Among the records that follow, set down only the lines from the one containing "models among many." to the one containing "동적으로 제공되어야 합니다.", both included, exactly.

(WORKING DATA)

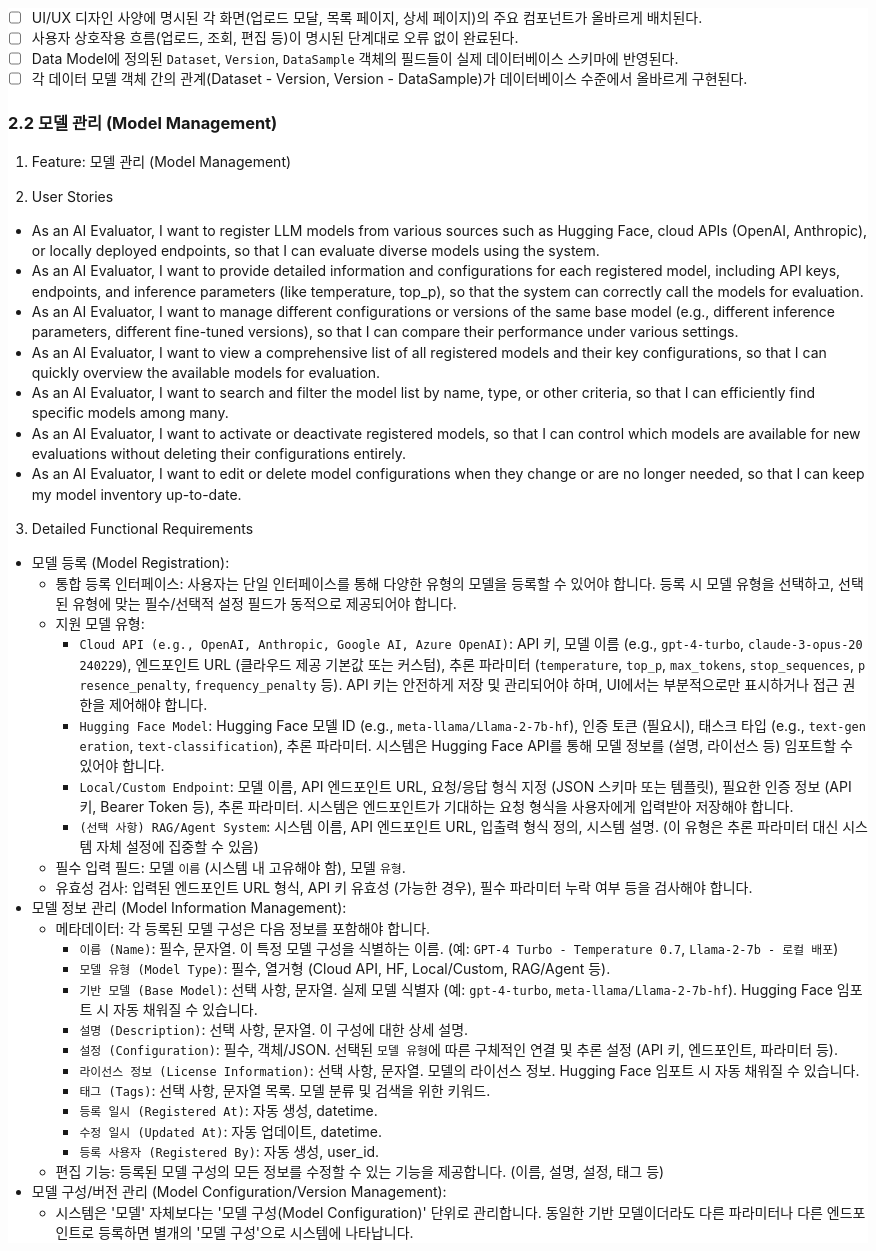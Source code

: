 *   [ ] UI/UX 디자인 사양에 명시된 각 화면(업로드 모달, 목록 페이지, 상세 페이지)의 주요 컴포넌트가 올바르게 배치된다.
*   [ ] 사용자 상호작용 흐름(업로드, 조회, 편집 등)이 명시된 단계대로 오류 없이 완료된다.
*   [ ] Data Model에 정의된 `Dataset`, `Version`, `DataSample` 객체의 필드들이 실제 데이터베이스 스키마에 반영된다.
*   [ ] 각 데이터 모델 객체 간의 관계(Dataset - Version, Version - DataSample)가 데이터베이스 수준에서 올바르게 구현된다.

### 2.2 모델 관리 (Model Management)

1. Feature: 모델 관리 (Model Management)

2. User Stories

*   As an AI Evaluator, I want to register LLM models from various sources such as Hugging Face, cloud APIs (OpenAI, Anthropic), or locally deployed endpoints, so that I can evaluate diverse models using the system.
*   As an AI Evaluator, I want to provide detailed information and configurations for each registered model, including API keys, endpoints, and inference parameters (like temperature, top\_p), so that the system can correctly call the models for evaluation.
*   As an AI Evaluator, I want to manage different configurations or versions of the same base model (e.g., different inference parameters, different fine-tuned versions), so that I can compare their performance under various settings.
*   As an AI Evaluator, I want to view a comprehensive list of all registered models and their key configurations, so that I can quickly overview the available models for evaluation.
*   As an AI Evaluator, I want to search and filter the model list by name, type, or other criteria, so that I can efficiently find specific models among many.
*   As an AI Evaluator, I want to activate or deactivate registered models, so that I can control which models are available for new evaluations without deleting their configurations entirely.
*   As an AI Evaluator, I want to edit or delete model configurations when they change or are no longer needed, so that I can keep my model inventory up-to-date.

3. Detailed Functional Requirements

*   모델 등록 (Model Registration):
    *   통합 등록 인터페이스: 사용자는 단일 인터페이스를 통해 다양한 유형의 모델을 등록할 수 있어야 합니다. 등록 시 모델 유형을 선택하고, 선택된 유형에 맞는 필수/선택적 설정 필드가 동적으로 제공되어야 합니다.
    *   지원 모델 유형:
        *   `Cloud API (e.g., OpenAI, Anthropic, Google AI, Azure OpenAI)`: API 키, 모델 이름 (e.g., `gpt-4-turbo`, `claude-3-opus-20240229`), 엔드포인트 URL (클라우드 제공 기본값 또는 커스텀), 추론 파라미터 (`temperature`, `top_p`, `max_tokens`, `stop_sequences`, `presence_penalty`, `frequency_penalty` 등). API 키는 안전하게 저장 및 관리되어야 하며, UI에서는 부분적으로만 표시하거나 접근 권한을 제어해야 합니다.
        *   `Hugging Face Model`: Hugging Face 모델 ID (e.g., `meta-llama/Llama-2-7b-hf`), 인증 토큰 (필요시), 태스크 타입 (e.g., `text-generation`, `text-classification`), 추론 파라미터. 시스템은 Hugging Face API를 통해 모델 정보를 (설명, 라이선스 등) 임포트할 수 있어야 합니다.
        *   `Local/Custom Endpoint`: 모델 이름, API 엔드포인트 URL, 요청/응답 형식 지정 (JSON 스키마 또는 템플릿), 필요한 인증 정보 (API 키, Bearer Token 등), 추론 파라미터. 시스템은 엔드포인트가 기대하는 요청 형식을 사용자에게 입력받아 저장해야 합니다.
        *   `(선택 사항) RAG/Agent System`: 시스템 이름, API 엔드포인트 URL, 입출력 형식 정의, 시스템 설명. (이 유형은 추론 파라미터 대신 시스템 자체 설정에 집중할 수 있음)
    *   필수 입력 필드: 모델 `이름` (시스템 내 고유해야 함), 모델 `유형`.
    *   유효성 검사: 입력된 엔드포인트 URL 형식, API 키 유효성 (가능한 경우), 필수 파라미터 누락 여부 등을 검사해야 합니다.
*   모델 정보 관리 (Model Information Management):
    *   메타데이터: 각 등록된 모델 구성은 다음 정보를 포함해야 합니다.
        -   `이름 (Name)`: 필수, 문자열. 이 특정 모델 구성을 식별하는 이름. (예: `GPT-4 Turbo - Temperature 0.7`, `Llama-2-7b - 로컬 배포`)
        -   `모델 유형 (Model Type)`: 필수, 열거형 (Cloud API, HF, Local/Custom, RAG/Agent 등).
        -   `기반 모델 (Base Model)`: 선택 사항, 문자열. 실제 모델 식별자 (예: `gpt-4-turbo`, `meta-llama/Llama-2-7b-hf`). Hugging Face 임포트 시 자동 채워질 수 있습니다.
        -   `설명 (Description)`: 선택 사항, 문자열. 이 구성에 대한 상세 설명.
        -   `설정 (Configuration)`: 필수, 객체/JSON. 선택된 `모델 유형`에 따른 구체적인 연결 및 추론 설정 (API 키, 엔드포인트, 파라미터 등).
        -   `라이선스 정보 (License Information)`: 선택 사항, 문자열. 모델의 라이선스 정보. Hugging Face 임포트 시 자동 채워질 수 있습니다.
        -   `태그 (Tags)`: 선택 사항, 문자열 목록. 모델 분류 및 검색을 위한 키워드.
        -   `등록 일시 (Registered At)`: 자동 생성, datetime.
        -   `수정 일시 (Updated At)`: 자동 업데이트, datetime.
        -   `등록 사용자 (Registered By)`: 자동 생성, user_id.
    *   편집 기능: 등록된 모델 구성의 모든 정보를 수정할 수 있는 기능을 제공합니다. (이름, 설명, 설정, 태그 등)
*   모델 구성/버전 관리 (Model Configuration/Version Management):
    *   시스템은 '모델' 자체보다는 '모델 구성(Model Configuration)' 단위로 관리합니다. 동일한 기반 모델이더라도 다른 파라미터나 다른 엔드포인트로 등록하면 별개의 '모델 구성'으로 시스템에 나타납니다.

(End WORKING DATA)

▶ [RESPONSE TO THE EXERCISE]
*   As an AI Evaluator, I want to search and filter the model list by name, type, or other criteria, so that I can efficiently find specific models among many.
*   As an AI Evaluator, I want to activate or deactivate registered models, so that I can control which models are available for new evaluations without deleting their configurations entirely.
*   As an AI Evaluator, I want to edit or delete model configurations when they change or are no longer needed, so that I can keep my model inventory up-to-date.

3. Detailed Functional Requirements

*   모델 등록 (Model Registration):
    *   통합 등록 인터페이스: 사용자는 단일 인터페이스를 통해 다양한 유형의 모델을 등록할 수 있어야 합니다. 등록 시 모델 유형을 선택하고, 선택된 유형에 맞는 필수/선택적 설정 필드가 동적으로 제공되어야 합니다.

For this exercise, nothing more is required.